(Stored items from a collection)
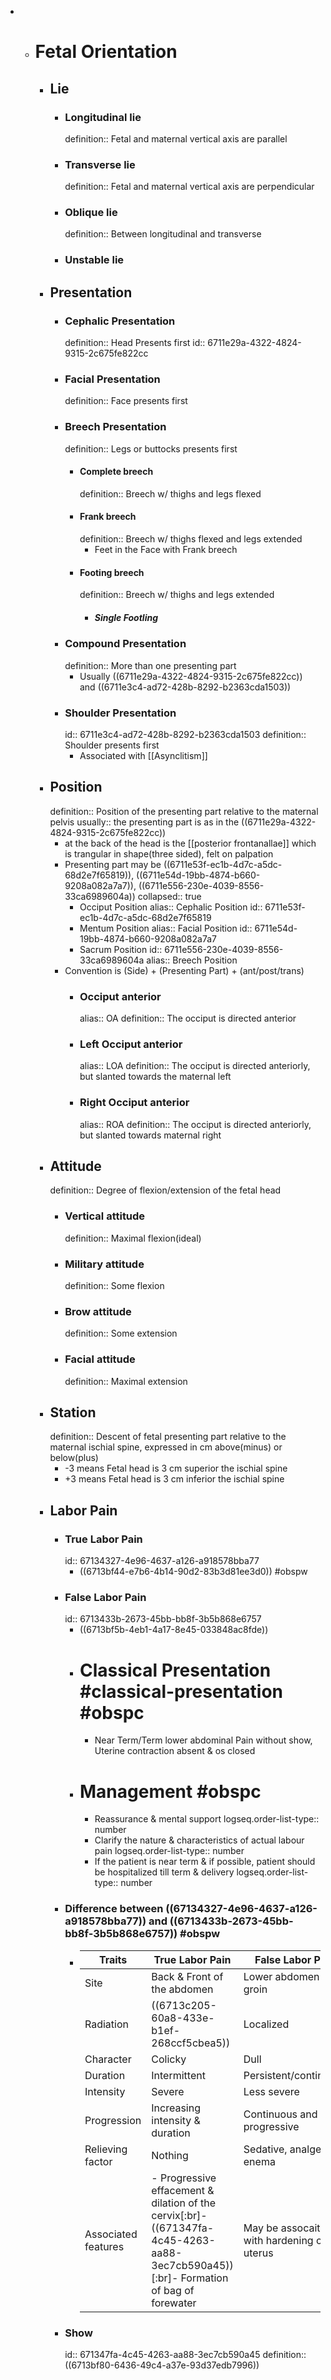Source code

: - - # Fetal Orientation
  	- ## Lie
  		- ### Longitudinal lie
  		  definition:: Fetal and maternal vertical axis are parallel
  		- ### Transverse lie
  		  definition:: Fetal and maternal vertical axis are perpendicular
  		- ### Oblique lie
  		  definition:: Between longitudinal and transverse
  		- ### Unstable lie
  	- ## Presentation
  		- ### Cephalic Presentation
  		  definition:: Head Presents first
  		  id:: 6711e29a-4322-4824-9315-2c675fe822cc
  		- ### Facial Presentation
  		  definition:: Face presents first
  		- ### Breech Presentation
  		  definition:: Legs or buttocks presents first
  			- #### Complete breech
  			  definition:: Breech w/ thighs and legs flexed
  			- #### Frank breech
  			  definition:: Breech w/ thighs flexed and legs extended
  				- Feet in the Face with Frank breech
  			- #### Footing breech
  			  definition:: Breech w/ thighs and legs extended
  				- ##### Single Footling
  		- ### Compound Presentation
  		  definition:: More than one presenting part
  			- Usually ((6711e29a-4322-4824-9315-2c675fe822cc)) and ((6711e3c4-ad72-428b-8292-b2363cda1503))
  		- ### Shoulder Presentation
  		  id:: 6711e3c4-ad72-428b-8292-b2363cda1503
  		  definition:: Shoulder presents first
  			- Associated with [[Asynclitism]]
  	- ## Position
  	  definition:: Position of the presenting part relative to the maternal pelvis
  	  usually:: the presenting part is as in the ((6711e29a-4322-4824-9315-2c675fe822cc))
  		- at the back of the head is the [[posterior frontanallae]] which is trangular in shape(three sided), felt on palpation
  		- Presenting part may be ((6711e53f-ec1b-4d7c-a5dc-68d2e7f65819)), ((6711e54d-19bb-4874-b660-9208a082a7a7)), ((6711e556-230e-4039-8556-33ca6989604a))
  		  collapsed:: true
  			- Occiput Position
  			  alias:: Cephalic Position
  			  id:: 6711e53f-ec1b-4d7c-a5dc-68d2e7f65819
  			- Mentum Position
  			  alias:: Facial Position
  			  id:: 6711e54d-19bb-4874-b660-9208a082a7a7
  			- Sacrum Position
  			  id:: 6711e556-230e-4039-8556-33ca6989604a
  			  alias:: Breech Position
  		- Convention is (Side) + (Presenting Part) + (ant/post/trans)
  			- ### Occiput anterior
  			  alias:: OA
  			  definition:: The occiput is directed anterior
  			- ### Left Occiput anterior
  			  alias:: LOA
  			  definition:: The occiput is directed anteriorly, but slanted towards the maternal left
  			- ### Right Occiput anterior
  			  alias:: ROA
  			  definition:: The occiput is directed anteriorly, but slanted towards maternal right
  	- ## Attitude
  	  definition:: Degree of flexion/extension of the fetal head
  		- ### Vertical attitude
  		  definition:: Maximal flexion(ideal)
  		- ### Military attitude
  		  definition:: Some flexion
  		- ### Brow attitude
  		  definition:: Some extension
  		- ### Facial attitude
  		  definition:: Maximal extension
  	- ## Station
  	  definition:: Descent of fetal presenting part relative to the maternal ischial spine, expressed in cm above(minus) or below(plus)
  		- -3 means Fetal head is 3 cm superior the ischial spine
  		- +3 means Fetal head is 3 cm inferior the ischial spine
  	- ## Labor Pain
  		- ### True Labor Pain
  		  id:: 67134327-4e96-4637-a126-a918578bba77
  			- ((6713bf44-e7b6-4b14-90d2-83b3d81ee3d0)) #obspw
  		- ### False Labor Pain
  		  id:: 6713433b-2673-45bb-bb8f-3b5b868e6757
  			- ((6713bf5b-4eb1-4a17-8e45-033848ac8fde))
  			- # Classical Presentation #classical-presentation #obspc
  				- Near Term/Term lower abdominal Pain without show, Uterine contraction absent & os closed
  			- # Management #obspc
  				- Reassurance & mental support
  				  logseq.order-list-type:: number
  				- Clarify the nature & characteristics of actual labour pain
  				  logseq.order-list-type:: number
  				- If the patient is near term & if possible, patient should be hospitalized till term & delivery
  				  logseq.order-list-type:: number
  		- ### Difference between ((67134327-4e96-4637-a126-a918578bba77)) and ((6713433b-2673-45bb-bb8f-3b5b868e6757)) #obspw
  			- |Traits|True Labor Pain|False Labor Pain|
  			  |--|--|--|
  			  |Site|Back & Front of the abdomen|Lower abdomen & groin|
  			  |Radiation|((6713c205-60a8-433e-b1ef-268ccf5cbea5))|Localized|
  			  |Character|Colicky|Dull|
  			  |Duration|Intermittent|Persistent/continuous|
  			  |Intensity|Severe|Less severe|
  			  |Progression|Increasing intensity & duration|Continuous and non-progressive|
  			  |Relieving factor|Nothing|Sedative, analgesic & enema|
  			  |Associated features|- Progressive effacement & dilation of the cervix[:br]- ((671347fa-4c45-4263-aa88-3ec7cb590a45)) [:br]- Formation of bag of forewater|May be assocaited with hardening of the uterus|
  		- ### Show
  		  id:: 671347fa-4c45-4263-aa88-3ec7cb590a45
  		  definition:: ((6713bf80-6436-49c4-a37e-93d37edb7996))
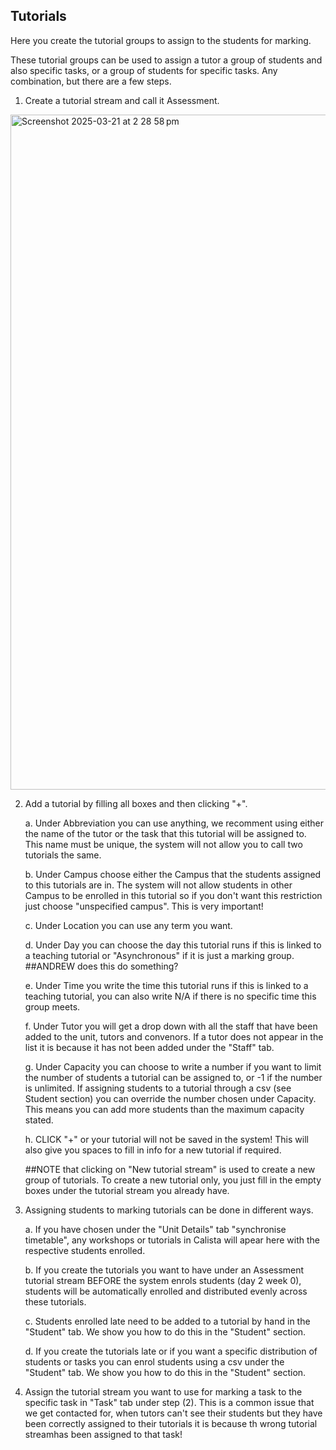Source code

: 
## Tutorials

Here you create the tutorial groups to assign to the students for marking.

These tutorial groups can be used to assign a tutor a group of students and also specific tasks, or a group of students for specific tasks. Any combination, but there are a few steps.

1. Create a tutorial stream and call it Assessment. 

 <img width="1080" alt="Screenshot 2025-03-21 at 2 28 58 pm" src="https://github.com/user-attachments/assets/46e50cc6-7a40-46c0-a22c-3f189c9e00e1" />

2. Add a tutorial by filling all boxes and then clicking "+".
   
     a. Under Abbreviation you can use anything, we recomment using either the name of the tutor or the task that this tutorial will be assigned to. This name must be unique, the system will not allow you to call two tutorials the same.
   
     b. Under Campus choose either the Campus that the students assigned to this tutorials are in. The system will not allow students in other Campus to be enrolled in this tutorial so if you don't want this restriction just choose "unspecified campus". This is very important!
   
     c. Under Location you can use any term you want.
   
     d. Under Day you can choose the day this tutorial runs if this is linked to a teaching tutorial or "Asynchronous" if it is just a marking group.
   ##ANDREW does this do something?
   
     e. Under Time you write the time this tutorial runs if this is linked to a teaching tutorial, you can also write N/A if there is no specific time this group meets.
   
     f. Under Tutor you will get a drop down with all the staff that have been added to the unit, tutors and convenors. If a tutor does not appear in the list it is because it has not been added under the "Staff" tab.
   
     g. Under Capacity you can choose to write a number if you want to limit the number of students a tutorial can be assigned to, or -1 if the number is unlimited. If assigning students to a tutorial through a csv (see Student section) you can override the number chosen under Capacity. This means you can add more students than the maximum capacity stated.
   
     h. CLICK "+" or your tutorial will not be saved in the system! This will also give you spaces to fill in info for a new tutorial if required.

   ##NOTE that clicking on "New tutorial stream" is used to create a new group of tutorials. To create a new tutorial only, you just fill in the empty boxes under the tutorial stream you already have.

3. Assigning students to marking tutorials can be done in different ways.

   a. If you have chosen under the "Unit Details" tab "synchronise timetable", any workshops or tutorials in Calista will apear here with the respective students enrolled.

   b. If you create the tutorials you want to have under an Assessment tutorial stream BEFORE the system enrols students (day 2 week 0), students will be automatically enrolled and distributed evenly across these tutorials.

   c. Students enrolled late need to be added to a tutorial by hand in the "Student" tab. We show you how to do this in the "Student" section.

   d. If you create the tutorials late or if you want a specific distribution of students or tasks you can enrol students using a csv under the "Student" tab. We show you how to do this in the "Student" section.

4. Assign the tutorial stream you want to use for marking a task to the specific task in "Task" tab under step (2).
   This is a common issue that we get contacted for, when tutors can't see their students but they have been correctly assigned to their tutorials it is because th wrong tutorial streamhas been assigned to that task!

   
   

   
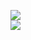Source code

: [![](https://img.shields.io/badge/Made%20With-Github%20Spray-lightgrey.svg?style=for-the-badge&logo=github)](https://github.com/Annihil/github-spray#14289)  
[![](https://i.imgur.com/2DrTn0Z.gif)](https://github.com/Annihil/github-spray)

◆ TASK OBJECTIVE: Reproduce, exactly as they stand in the data above, the lines from the one that holds "- ### Vertical attitude" to the one that holds "- ## Station", inclusive.

◆ SOLUTION TO THIS PROBLEM:
  		- ### Vertical attitude
  		  definition:: Maximal flexion(ideal)
  		- ### Military attitude
  		  definition:: Some flexion
  		- ### Brow attitude
  		  definition:: Some extension
  		- ### Facial attitude
  		  definition:: Maximal extension
  	- ## Station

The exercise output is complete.